Making waves in accelerator technology

Making waves in accelerator technology
A member of the AWAKE collaboration, from the Max Planck Institute, performing tests in the experiment's underground tunnel. Credit: Maximilien Brice/CERN

The AWAKE collaboration has reached a major milestone; in the final week of CERN's accelerator operations for 2016, it has observed strong modulation of high-energy proton bunches in plasma, signaling the generation of very strong electromagnetic fields. This is a significant step towards the goal of using the proton-driven plasma wakefield technique to accelerate electrons.

The Advanced Proton Driven Plasma Wakefield Acceleration Experiment (AWAKE) is the first facility investigating the use of plasma wakefields driven by proton beams to accelerate charged particles.

"The use of proton bunches to drive wakefields is of particular interest because of the large energy carried by the proton bunches from the CERN SPS and LHC accelerators," says Patric Muggli, AWAKE physics coordinator from CERN and the Max Planck Institute for Physics in Munich. "It allows for much longer acceleration stages than for other techniques," he points out.

The facility was successfully commissioned between June and November and the experiment took its first data in the final week of accelerator operations at CERN in 2016.

The AWAKE experiment injects a "drive" bunch of protons from CERN's SPS accelerator into a plasma column created by ionising a gas with a laser. When this bunch interacts with the plasma, it splits into a series of smaller bunches, in a process called self-modulation. As these shorter bunches move through the plasma, they generate a strong wakefield. It is the process of self-modulation that the AWAKE team has observed signals of, and from which it can infer the creation of the wakefield.

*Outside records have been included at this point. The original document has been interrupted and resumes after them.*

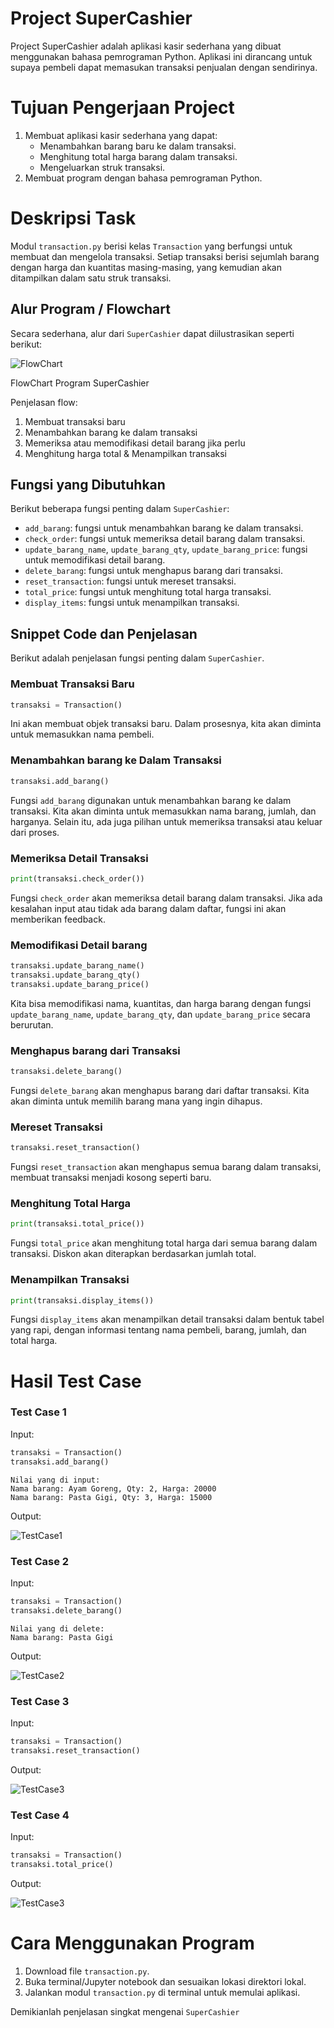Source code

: # Project SuperCashier

Project SuperCashier adalah aplikasi kasir sederhana yang dibuat menggunakan bahasa pemrograman Python. Aplikasi ini dirancang untuk supaya pembeli dapat memasukan transaksi penjualan dengan sendirinya. 

# Tujuan Pengerjaan Project

1. Membuat aplikasi kasir sederhana yang dapat:
    - Menambahkan barang baru ke dalam transaksi.
    - Menghitung total harga barang dalam transaksi.
    - Mengeluarkan struk transaksi.
2. Membuat program dengan bahasa pemrograman Python.

# Deskripsi Task

Modul `transaction.py` berisi kelas `Transaction` yang berfungsi untuk membuat dan mengelola transaksi. Setiap transaksi berisi sejumlah barang dengan harga dan kuantitas masing-masing, yang kemudian akan ditampilkan dalam satu struk transaksi.

## Alur Program / Flowchart

Secara sederhana, alur dari `SuperCashier` dapat diilustrasikan seperti berikut:

![FlowChart](https://github.com/Keembo/SuperCashier/blob/main/Screenshots/Untitled%20Diagram.drawio.png?raw=true)

FlowChart Program SuperCashier

Penjelasan flow:
1. Membuat transaksi baru
2. Menambahkan barang ke dalam transaksi
3. Memeriksa atau memodifikasi detail barang jika perlu
4. Menghitung harga total & Menampilkan transaksi

## Fungsi yang Dibutuhkan

Berikut beberapa fungsi penting dalam `SuperCashier`:

- `add_barang`: fungsi untuk menambahkan barang ke dalam transaksi.
- `check_order`: fungsi untuk memeriksa detail barang dalam transaksi.
- `update_barang_name`, `update_barang_qty`, `update_barang_price`: fungsi untuk memodifikasi detail barang.
- `delete_barang`: fungsi untuk menghapus barang dari transaksi.
- `reset_transaction`: fungsi untuk mereset transaksi.
- `total_price`: fungsi untuk menghitung total harga transaksi.
- `display_items`: fungsi untuk menampilkan transaksi.

## Snippet Code dan Penjelasan

Berikut adalah penjelasan fungsi penting dalam `SuperCashier`.

### Membuat Transaksi Baru

```python
transaksi = Transaction()
```

Ini akan membuat objek transaksi baru. Dalam prosesnya, kita akan diminta untuk memasukkan nama pembeli.

### Menambahkan barang ke Dalam Transaksi

```python
transaksi.add_barang()
```

Fungsi `add_barang` digunakan untuk menambahkan barang ke dalam transaksi. Kita akan diminta untuk memasukkan nama barang, jumlah, dan harganya. Selain itu, ada juga pilihan untuk memeriksa transaksi atau keluar dari proses.

### Memeriksa Detail Transaksi

```python
print(transaksi.check_order())
```

Fungsi `check_order` akan memeriksa detail barang dalam transaksi. Jika ada kesalahan input atau tidak ada barang dalam daftar, fungsi ini akan memberikan feedback.

### Memodifikasi Detail barang

```python
transaksi.update_barang_name()
transaksi.update_barang_qty()
transaksi.update_barang_price()
```

Kita bisa memodifikasi nama, kuantitas, dan harga barang dengan fungsi `update_barang_name`, `update_barang_qty`, dan `update_barang_price` secara berurutan.

### Menghapus barang dari Transaksi

```python
transaksi.delete_barang()
```

Fungsi `delete_barang` akan menghapus barang dari daftar transaksi. Kita akan diminta untuk memilih barang mana yang ingin dihapus.

### Mereset Transaksi

```python
transaksi.reset_transaction()
```

Fungsi `reset_transaction` akan menghapus semua barang dalam transaksi, membuat transaksi menjadi kosong seperti baru.

### Menghitung Total Harga

```python
print(transaksi.total_price())
```

Fungsi `total_price` akan menghitung total harga dari semua barang dalam transaksi. Diskon akan diterapkan berdasarkan jumlah total.

### Menampilkan Transaksi

```python
print(transaksi.display_items())
```

Fungsi `display_items` akan menampilkan detail transaksi dalam bentuk tabel yang rapi, dengan informasi tentang nama pembeli, barang, jumlah, dan total harga.

# Hasil Test Case

### Test Case 1
Input:
```python
transaksi = Transaction()
transaksi.add_barang()
```
```
Nilai yang di input:
Nama barang: Ayam Goreng, Qty: 2, Harga: 20000
Nama barang: Pasta Gigi, Qty: 3, Harga: 15000
```
Output:

![TestCase1](https://github.com/Keembo/SuperCashier/blob/main/Screenshots/Test%201.png?raw=true)

### Test Case 2
Input:
```python
transaksi = Transaction()
transaksi.delete_barang()
```
```
Nilai yang di delete:
Nama barang: Pasta Gigi
```

Output:

![TestCase2](https://github.com/Keembo/SuperCashier/blob/main/Screenshots/Test%202.png?raw=true)

### Test Case 3
Input:
```python
transaksi = Transaction()
transaksi.reset_transaction()
```

Output:

![TestCase3](https://github.com/Keembo/SuperCashier/blob/main/Screenshots/Test%203.png?raw=true)

### Test Case 4
Input:
```python
transaksi = Transaction()
transaksi.total_price()
```

Output:

![TestCase3](https://github.com/Keembo/SuperCashier/blob/main/Screenshots/Test%204.png?raw=true)

# Cara Menggunakan Program

1. Download file `transaction.py`.
2. Buka terminal/Jupyter notebook dan sesuaikan lokasi direktori lokal.
3. Jalankan modul `transaction.py` di terminal untuk memulai aplikasi.

Demikianlah penjelasan singkat mengenai `SuperCashier`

Making waves in accelerator technology
Image showing the simulation of the interaction between the bunches of protons (red dots) and the plasma wakefield (blue waves). Credit: Alexey Petrenko/CERN

The next step, which AWAKE has yet to demonstrate, is to inject a second beam of electrons, the "witness" beam, in the right phase behind the . This witness beam "feels" the wakefield and is accelerated, just as a surfer accelerates by riding a wave.

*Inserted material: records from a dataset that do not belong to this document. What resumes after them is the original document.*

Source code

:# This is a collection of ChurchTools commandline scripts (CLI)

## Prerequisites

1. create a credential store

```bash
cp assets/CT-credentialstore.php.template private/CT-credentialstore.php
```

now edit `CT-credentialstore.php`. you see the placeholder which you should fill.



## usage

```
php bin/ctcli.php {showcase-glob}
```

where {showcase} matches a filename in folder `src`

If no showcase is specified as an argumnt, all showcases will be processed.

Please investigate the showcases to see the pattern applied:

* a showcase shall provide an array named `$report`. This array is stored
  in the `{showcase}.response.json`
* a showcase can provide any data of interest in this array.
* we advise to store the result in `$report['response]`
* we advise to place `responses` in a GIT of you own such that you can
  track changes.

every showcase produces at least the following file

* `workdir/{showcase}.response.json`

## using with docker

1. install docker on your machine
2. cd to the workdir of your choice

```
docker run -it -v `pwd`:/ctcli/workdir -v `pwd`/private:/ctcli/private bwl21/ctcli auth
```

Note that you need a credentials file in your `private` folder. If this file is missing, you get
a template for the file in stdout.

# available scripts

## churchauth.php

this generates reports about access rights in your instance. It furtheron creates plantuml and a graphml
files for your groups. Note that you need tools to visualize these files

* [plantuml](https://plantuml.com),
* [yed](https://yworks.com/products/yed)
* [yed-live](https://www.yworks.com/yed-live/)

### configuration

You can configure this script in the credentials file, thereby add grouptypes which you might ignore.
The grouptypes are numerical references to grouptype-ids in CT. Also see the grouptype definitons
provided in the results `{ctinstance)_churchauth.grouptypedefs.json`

The use of plasma to accelerate particles is a potential alternative to traditional accelerating methods that rely on radio frequency electromagnetic cavities. It has long been known that plasmas are capable of supporting very strong electric fields. The challenge for researchers is to understand the best way to take advantage of this capability in order to create future compact and powerful particle accelerators at reasonable costs. The fields generated by wakefields driven by proton beams could be up to two orders of magnitude higher than fields achievable using conventional radio-frequency cavities.

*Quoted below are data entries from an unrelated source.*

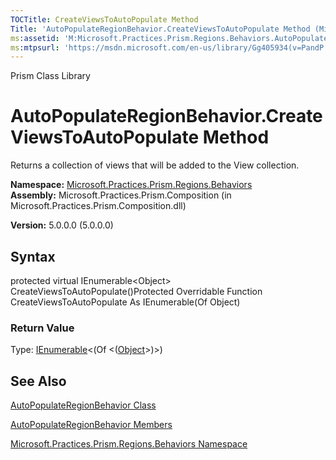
 ```yaml
---
TOCTitle: CreateViewsToAutoPopulate Method
Title: 'AutoPopulateRegionBehavior.CreateViewsToAutoPopulate Method (Microsoft.Practices.Prism.Regions.Behaviors)'
ms:assetid: 'M:Microsoft.Practices.Prism.Regions.Behaviors.AutoPopulateRegionBehavior.CreateViewsToAutoPopulate'
ms:mtpsurl: 'https://msdn.microsoft.com/en-us/library/Gg405934(v=PandP.50)'
---
```


Prism Class Library

AutoPopulateRegionBehavior.CreateViewsToAutoPopulate Method
===============================================================

Returns a collection of views that will be added to the View collection.

**Namespace:** [Microsoft.Practices.Prism.Regions.Behaviors](https://msdn.microsoft.com/library/microsoft.practices.prism.regions.behaviors)
**Assembly:** Microsoft.Practices.Prism.Composition (in Microsoft.Practices.Prism.Composition.dll)

**Version:** 5.0.0.0 (5.0.0.0)

## Syntax


protected virtual IEnumerable&lt;Object&gt; CreateViewsToAutoPopulate()Protected Overridable Function CreateViewsToAutoPopulate As IEnumerable(Of Object)
### Return Value

Type: [IEnumerable](http://msdn.microsoft.com/en-us/library/9eekhta0)&lt;(Of &lt;([Object](http://msdn.microsoft.com/en-us/library/e5kfa45b)&gt;)&gt;)

See Also
--------


[AutoPopulateRegionBehavior Class](https://msdn.microsoft.com/library/microsoft.practices.prism.regions.behaviors.autopopulateregionbehavior)

[AutoPopulateRegionBehavior Members](https://msdn.microsoft.com/allmembers.t:microsoft.practices.prism.regions.behaviors.autopopulateregionbehavior)

[Microsoft.Practices.Prism.Regions.Behaviors Namespace](https://msdn.microsoft.com/library/microsoft.practices.prism.regions.behaviors)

"To have observed indications for the first time of proton bunch self-modulation, after just a few days of tests is an excellent achievement. It's down to a very motivated and dedicated team," grins Edda Gschwendtner, CERN AWAKE project leader and technical coordinator.

"We now plan to study this process in detail in 2017. We hope then to demonstrate the acceleration of electrons in the wake of the bunch," adds the AWAKE spokesperson, Allen Caldwell, from the Max Planck Institute of Physics in Munich.

This exciting development, the culmination of three years of intense preparation, opens a new era of particle accelerator development at CERN and worldwide.